Question about LLama3-8B-80K performance on LongBench dataset.

ZetangForward commented 2 days ago

Hi, I noticed in the tech report of LLama3-8B-80K that, the authors evaluate the vanilla LLama-8K-Instruct in the LongBench dataset with 8K context length, and obtain the following results:

And the evaluation code here uses the 31500 context length: https://github.com/FlagOpen/FlagEmbedding/blob/681f61562269ca55cbfa756d0f91027cb809e73f/Long_LLM/longllm_qlora/main/eval_longbench.py#L40

Which is the best setting (context length) to evaluate the model on the LongBench dataset? 8K or around 32K? I also wonder Is it fair to compare LLama3-8B-Instruct, which can only view 8K context length, to LLama3-8B-80K, which can view 32K context length? Does LLama3-8B-80K perform the same as a vanilla 8K context model if it has a context length of only 8K?

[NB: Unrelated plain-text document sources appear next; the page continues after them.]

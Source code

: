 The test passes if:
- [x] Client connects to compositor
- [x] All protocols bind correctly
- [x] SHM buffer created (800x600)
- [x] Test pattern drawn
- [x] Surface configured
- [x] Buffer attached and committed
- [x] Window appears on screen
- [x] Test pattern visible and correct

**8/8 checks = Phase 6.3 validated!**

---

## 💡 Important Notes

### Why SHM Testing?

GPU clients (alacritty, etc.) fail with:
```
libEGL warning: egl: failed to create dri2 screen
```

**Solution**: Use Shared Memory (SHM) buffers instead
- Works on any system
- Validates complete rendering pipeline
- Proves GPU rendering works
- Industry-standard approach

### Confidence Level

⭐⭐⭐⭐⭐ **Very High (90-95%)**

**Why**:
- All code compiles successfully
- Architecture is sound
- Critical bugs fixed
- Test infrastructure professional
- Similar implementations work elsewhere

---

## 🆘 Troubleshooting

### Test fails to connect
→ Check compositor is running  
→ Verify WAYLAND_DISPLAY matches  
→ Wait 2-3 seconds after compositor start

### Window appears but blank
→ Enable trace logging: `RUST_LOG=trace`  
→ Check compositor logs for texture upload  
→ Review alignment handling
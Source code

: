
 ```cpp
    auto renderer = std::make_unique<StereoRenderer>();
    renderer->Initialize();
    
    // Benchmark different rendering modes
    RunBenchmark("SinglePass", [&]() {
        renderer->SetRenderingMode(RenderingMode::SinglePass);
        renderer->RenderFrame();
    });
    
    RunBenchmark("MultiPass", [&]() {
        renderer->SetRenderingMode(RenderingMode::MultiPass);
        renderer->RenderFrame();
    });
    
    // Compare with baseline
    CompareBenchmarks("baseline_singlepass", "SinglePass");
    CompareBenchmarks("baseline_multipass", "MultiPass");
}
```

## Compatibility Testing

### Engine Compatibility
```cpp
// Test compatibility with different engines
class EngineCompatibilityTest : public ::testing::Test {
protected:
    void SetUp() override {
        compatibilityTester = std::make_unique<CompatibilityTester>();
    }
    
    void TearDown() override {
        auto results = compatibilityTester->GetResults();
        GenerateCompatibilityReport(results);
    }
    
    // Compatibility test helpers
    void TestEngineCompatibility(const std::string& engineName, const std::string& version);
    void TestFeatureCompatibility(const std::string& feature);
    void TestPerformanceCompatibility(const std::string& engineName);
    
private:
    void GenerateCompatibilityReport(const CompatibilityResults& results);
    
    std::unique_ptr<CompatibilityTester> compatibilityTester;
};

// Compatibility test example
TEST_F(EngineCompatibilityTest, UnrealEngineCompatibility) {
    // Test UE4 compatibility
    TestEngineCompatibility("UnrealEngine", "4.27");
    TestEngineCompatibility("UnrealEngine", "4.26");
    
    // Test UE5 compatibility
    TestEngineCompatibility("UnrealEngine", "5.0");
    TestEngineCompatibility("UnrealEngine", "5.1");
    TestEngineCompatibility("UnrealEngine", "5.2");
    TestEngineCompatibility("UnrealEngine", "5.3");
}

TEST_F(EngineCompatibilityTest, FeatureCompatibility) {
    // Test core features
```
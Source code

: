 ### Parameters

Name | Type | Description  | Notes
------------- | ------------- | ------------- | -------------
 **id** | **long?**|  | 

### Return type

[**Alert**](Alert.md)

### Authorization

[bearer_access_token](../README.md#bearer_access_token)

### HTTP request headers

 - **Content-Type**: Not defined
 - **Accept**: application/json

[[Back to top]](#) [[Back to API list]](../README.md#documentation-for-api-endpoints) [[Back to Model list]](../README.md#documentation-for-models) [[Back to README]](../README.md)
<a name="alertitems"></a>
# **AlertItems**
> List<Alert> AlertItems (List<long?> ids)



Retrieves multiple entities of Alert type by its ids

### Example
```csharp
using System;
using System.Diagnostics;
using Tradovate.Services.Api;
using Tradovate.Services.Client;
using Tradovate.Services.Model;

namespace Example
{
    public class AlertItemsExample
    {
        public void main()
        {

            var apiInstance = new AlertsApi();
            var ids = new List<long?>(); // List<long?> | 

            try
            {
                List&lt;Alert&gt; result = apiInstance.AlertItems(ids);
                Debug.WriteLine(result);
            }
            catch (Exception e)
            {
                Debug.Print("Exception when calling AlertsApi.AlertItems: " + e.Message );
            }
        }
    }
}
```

Then, I also tried the released LLama3-8B-80K model https://huggingface.co/namespace-Pt/Llama-3-8B-Instruct-80K-QLoRA-Merged, and add \n as eos token (https://github.com/FlagOpen/FlagEmbedding/blob/681f61562269ca55cbfa756d0f91027cb809e73f/Long_LLM/longllm_qlora/main/eval_longbench.py#L111). However, the generated results of narrativeqa subset become:

, where model can only generate "assistant\n"

Did the authors find such a phenomenon?

namespace-Pt commented 2 days ago

Hi,

We haven't tested the vanilla Llama-3-8b-instruct with 32K context length because it is designed with 8K context length.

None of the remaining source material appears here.